Background

Expansins are important components of plant cell wall that can loosen plant cell wall and increase cell flexibility by breaking the hydrogen bonding between cellulose microfibrils and hemicellulose. Therefore, expansin plays an important role in various growth processes of plants, such as seed germination (Yan et al., 2014), root elongation (Noh et al., 2013), fruit ripening (Jiang et al., 2019), drought resistance (Chen et al., 2016), heavy metals toxicity (Zhang et al., 2018a), and salt tolerance (Lu et al., 2013).

Typical expansin in plants consists of three domains, namely the N-terminal signal peptide, the catlysis domain in the middle, and the C-terminal cellulose-binding domain.
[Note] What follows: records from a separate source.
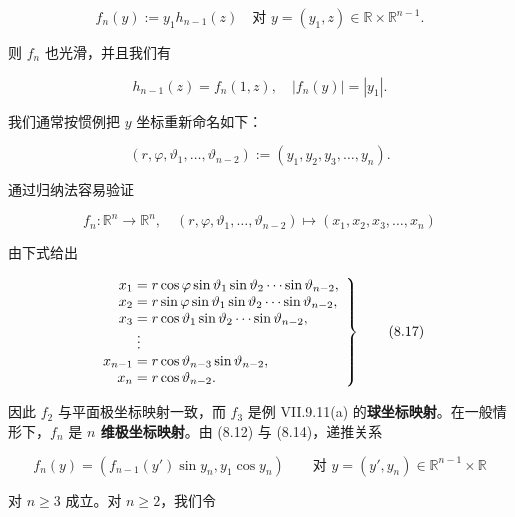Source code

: \begin{equation}
f_{n}(y) := y_{1} h_{n-1}(z) \quad \text{对 } y = (y_{1}, z) \in \mathbb{R} \times \mathbb{R}^{n-1} .\tag{8.14}
\end{equation}

则 $ f_{n} $ 也光滑，并且我们有

\begin{equation}
h_{n-1}(z) = f_{n}(1, z) , \quad |f_{n}(y)| = |y_{1}| .\tag{8.15}
\end{equation}

我们通常按惯例把 $ y $ 坐标重新命名如下：

\[
(r, \varphi, \vartheta_{1}, \dots, \vartheta_{n-2}) := (y_{1}, y_{2}, y_{3}, \dots, y_{n}) .
\]

通过归纳法容易验证

\begin{equation}
f_{n} : \mathbb{R}^{n} \to \mathbb{R}^{n} , \quad (r, \varphi, \vartheta_{1}, \dots, \vartheta_{n-2}) \mapsto (x_{1}, x_{2}, x_{3}, \dots, x_{n})\tag{8.16}
\end{equation}

由下式给出

\begin{equation}
\left. \begin{array}{r@{\;}l} x_{1} & = r\cos\varphi\sin\vartheta_{1}\sin\vartheta_{2}\cdots\sin\vartheta_{n-2}, \\ x_{2} & = r\sin\varphi\sin\vartheta_{1}\sin\vartheta_{2}\cdots\sin\vartheta_{n-2}, \\ x_{3} & = r\cos\vartheta_{1}\sin\vartheta_{2}\cdots\sin\vartheta_{n-2}, \\ & \vdots \\ x_{n-1} & = r\cos\vartheta_{n-3}\sin\vartheta_{n-2}, \\ x_{n} & = r\cos\vartheta_{n-2}. \end{array} \right\}\tag{8.17}
\end{equation}

因此 $ f_{2} $ 与平面极坐标映射一致，而 $ f_{3} $ 是例 VII.9.11(a) 的\textbf{球坐标映射}。在一般情形下，$ f_{n} $ 是 \textbf{$ n $ 维极坐标映射}。由 (8.12) 与 (8.14)，递推关系

\begin{equation}
f_{n}(y) = \left( f_{n-1}(y')\sin y_{n}, y_{1}\cos y_{n} \right) \qquad \text{对 } y = (y', y_{n}) \in \mathbb{R}^{n-1}\times\mathbb{R}\tag{8.18}
\end{equation}

对 $ n \ge 3 $ 成立。对 $ n \ge 2 $，我们令

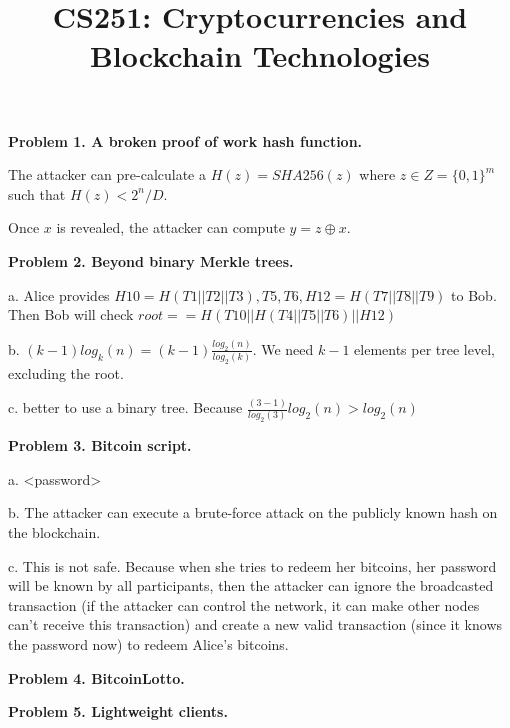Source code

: \documentclass{article}
\title{CS251: Cryptocurrencies and Blockchain Technologies \exerciseset}
\begin{document}
\maketitle 


\textbf{Problem 1. A broken proof of work hash function.}

\vspace{12pt}
 
The attacker can pre-calculate a $H(z) = SHA256(z)$ where $z \in Z = \{0,1\}^m$ such that $H(z) < 2^n / D$.

\par

Once $x$ is revealed, the attacker can compute $y = z \oplus x$.

\vspace{12pt}

\textbf{Problem 2. Beyond binary Merkle trees.}

\vspace{12pt}

a. Alice provides $H10 = H(T1 || T2 || T3), T5, T6, H12 = H(T7||T8||T9)$ to Bob. 
Then Bob will check $root == H(T10 || H(T4||T5||T6) || H12)$

\vspace{6pt}

b. $(k-1) log_k(n) = (k-1) \frac{log_2(n)}{log_2(k)}$. We need $k-1$ elements per tree level, excluding the root.

\vspace{6pt}

c. better to use a binary tree. Because $\frac{(3-1)}{log_2(3)}log_2(n) > log_2(n)$

\vspace{12pt}

\textbf{Problem 3. Bitcoin script.}

\vspace{6pt}

a. <password>

\vspace{6pt}

b. The attacker can execute a brute-force attack on the publicly known hash on the blockchain.

\vspace{6pt}

c. This is not safe. Because when she tries to redeem her bitcoins, her password will be known by all participants, then the attacker can ignore the broadcasted transaction (if the attacker can control the network, it can make other nodes can't receive this transaction) and create a new valid transaction (since it knows the password now) to redeem Alice's bitcoins.

\vspace{12pt}

\textbf{Problem 4. BitcoinLotto.}

\vspace{12pt}

\textbf{Problem 5. Lightweight clients.}

\vspace{12pt}
\end{document}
According to the differences of gene sequence and structural composition, expansins can be divided into four subfamilies: EXPA, EXPB, EXLA and EXLB. In recent years, along with the development of genome sequencing, the expansin genes in more plant species have been identified, such as grape (Dal santo et al., 2013) and poplar (Li et al., 2014) of woody plants, and Arabidopsis (Sampedro et al., 2006), maize (Zhang et al., 2014), rice (Shi et al., 2014) of herbaceous plants. Clearly, the expansin genes are not only different in quantity in different species, but also various in gene sequence composition and codon usage pattern.
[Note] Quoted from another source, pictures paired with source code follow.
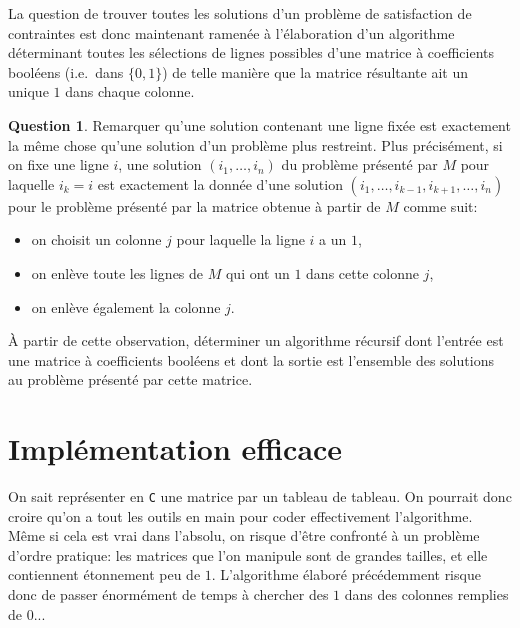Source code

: \documentclass[french,a4paper]{article}
\theoremstyle{definition}
\newtheorem{question}{Question}
\theoremstyle{remark}
\begin{document}
La question de trouver toutes les solutions d'un problème de
satisfaction de contraintes est donc maintenant ramenée à
l'élaboration d'un algorithme déterminant toutes les sélections de
lignes possibles d'une matrice à coefficients booléens (i.e.\ dans
$\{0,1\}$) de telle manière que la matrice résultante ait un unique
$1$ dans chaque colonne.

\begin{question}
  \label{question:recursive-matrix}%
  Remarquer qu'une solution contenant une ligne fixée est exactement
  la même chose qu'une solution d'un problème plus restreint. Plus
  précisément, si on fixe une ligne $i$, une solution
  $(i_1,\dots,i_n)$ du problème présenté par $M$ pour laquelle $i_k=i$
  est exactement la donnée d'une solution
  $(i_1,\dots,i_{k-1},i_{k+1},\dots,i_n)$ pour le problème présenté
  par la matrice obtenue à partir de $M$ comme suit:
  \begin{itemize}
  \item on choisit un colonne $j$ pour laquelle la ligne $i$ a un $1$,
  \item on enlève toute les lignes de $M$ qui ont un $1$ dans cette
    colonne $j$,
  \item on enlève également la colonne $j$.
  \end{itemize}

  \`A partir de cette observation, déterminer un algorithme récursif
  dont l'entrée est une matrice à coefficients booléens et dont la
  sortie est l'ensemble des solutions au problème présenté par cette
  matrice.
\end{question}

\section{Implémentation efficace}
\label{sec:dlx}

On sait représenter en {\tt C} une matrice par un tableau de
tableau. On pourrait donc croire qu'on a tout les outils en main pour
coder effectivement l'algorithme. Même si cela est vrai dans l'absolu,
on risque d'être confronté à un problème d'ordre pratique: les
matrices que l'on manipule sont de grandes tailles, et elle
contiennent étonnement peu de $1$. L'algorithme élaboré précédemment
risque donc de passer énormément de temps à chercher des $1$ dans des
colonnes remplies de $0$...
\end{document}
Willow is an important woody tree species for ecological conservation with rich variety resources. The study here supposed to identify the expansin genes based on the sequenced genome of willow variety Salix purpurea, and to understand the characteristics of the willow expansin genes via bioinformatics analysis. The final results would provide some useful information for further exploring the expansin gene function and the effect of the expansin genes on willow growth, development and resistance.

1Results

1.1 Identification and chromosome location of the expansin genes in Salix purpurea

The amino acid sequence of the expansin genes in Populus trichocarpa was used for searching the homologous genes in Salix purpurea genome. The further analysis of the expansin-specific domains showed that 44 expansin gene sequences were present in Salix purpurea, of which 9 sequences were duplicate genes and 1 sequence had incomplete gene structure (since of incomplete sequencing). Finally, 34 expansin genes were determined in Salix purpurea.
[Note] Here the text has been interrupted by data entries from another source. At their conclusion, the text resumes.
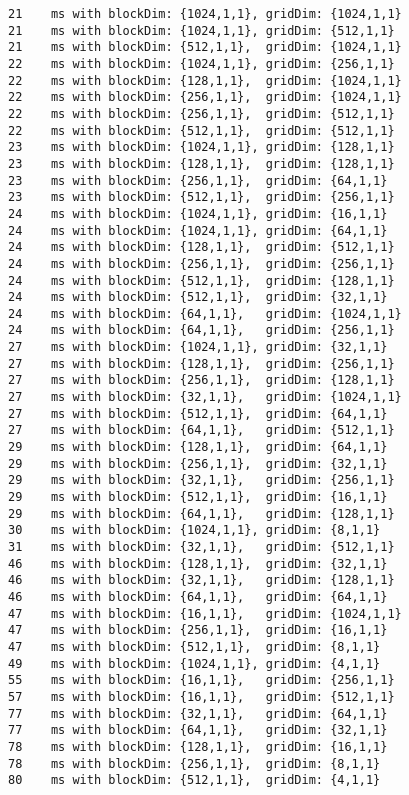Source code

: \begin{lstlisting}
21    ms with blockDim: {1024,1,1}, gridDim: {1024,1,1}
21    ms with blockDim: {1024,1,1}, gridDim: {512,1,1}
21    ms with blockDim: {512,1,1},  gridDim: {1024,1,1}
22    ms with blockDim: {1024,1,1}, gridDim: {256,1,1}
22    ms with blockDim: {128,1,1},  gridDim: {1024,1,1}
22    ms with blockDim: {256,1,1},  gridDim: {1024,1,1}
22    ms with blockDim: {256,1,1},  gridDim: {512,1,1}
22    ms with blockDim: {512,1,1},  gridDim: {512,1,1}
23    ms with blockDim: {1024,1,1}, gridDim: {128,1,1}
23    ms with blockDim: {128,1,1},  gridDim: {128,1,1}
23    ms with blockDim: {256,1,1},  gridDim: {64,1,1}
23    ms with blockDim: {512,1,1},  gridDim: {256,1,1}
24    ms with blockDim: {1024,1,1}, gridDim: {16,1,1}
24    ms with blockDim: {1024,1,1}, gridDim: {64,1,1}
24    ms with blockDim: {128,1,1},  gridDim: {512,1,1}
24    ms with blockDim: {256,1,1},  gridDim: {256,1,1}
24    ms with blockDim: {512,1,1},  gridDim: {128,1,1}
24    ms with blockDim: {512,1,1},  gridDim: {32,1,1}
24    ms with blockDim: {64,1,1},   gridDim: {1024,1,1}
24    ms with blockDim: {64,1,1},   gridDim: {256,1,1}
27    ms with blockDim: {1024,1,1}, gridDim: {32,1,1}
27    ms with blockDim: {128,1,1},  gridDim: {256,1,1}
27    ms with blockDim: {256,1,1},  gridDim: {128,1,1}
27    ms with blockDim: {32,1,1},   gridDim: {1024,1,1}
27    ms with blockDim: {512,1,1},  gridDim: {64,1,1}
27    ms with blockDim: {64,1,1},   gridDim: {512,1,1}
29    ms with blockDim: {128,1,1},  gridDim: {64,1,1}
29    ms with blockDim: {256,1,1},  gridDim: {32,1,1}
29    ms with blockDim: {32,1,1},   gridDim: {256,1,1}
29    ms with blockDim: {512,1,1},  gridDim: {16,1,1}
29    ms with blockDim: {64,1,1},   gridDim: {128,1,1}
30    ms with blockDim: {1024,1,1}, gridDim: {8,1,1}
31    ms with blockDim: {32,1,1},   gridDim: {512,1,1}
46    ms with blockDim: {128,1,1},  gridDim: {32,1,1}
46    ms with blockDim: {32,1,1},   gridDim: {128,1,1}
46    ms with blockDim: {64,1,1},   gridDim: {64,1,1}
47    ms with blockDim: {16,1,1},   gridDim: {1024,1,1}
47    ms with blockDim: {256,1,1},  gridDim: {16,1,1}
47    ms with blockDim: {512,1,1},  gridDim: {8,1,1}
49    ms with blockDim: {1024,1,1}, gridDim: {4,1,1}
55    ms with blockDim: {16,1,1},   gridDim: {256,1,1}
57    ms with blockDim: {16,1,1},   gridDim: {512,1,1}
77    ms with blockDim: {32,1,1},   gridDim: {64,1,1}
77    ms with blockDim: {64,1,1},   gridDim: {32,1,1}
78    ms with blockDim: {128,1,1},  gridDim: {16,1,1}
78    ms with blockDim: {256,1,1},  gridDim: {8,1,1}
80    ms with blockDim: {512,1,1},  gridDim: {4,1,1}

\end{lstlisting}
According to amino acid homology with the poplar expansins, the willow expansin genes were then named individually (two homologous genes were distinguished by a, b). They were classified into four subfamilies: SpEXPA, SpEXPB, SpEXLA, and SpEXLB. Of them, the SpEXPA subfamily contained 26 members, and the SpEXPB, SpEXLA and SpEXLB subfamilies had 3, 2 and 3 members, respectively (Figure 1).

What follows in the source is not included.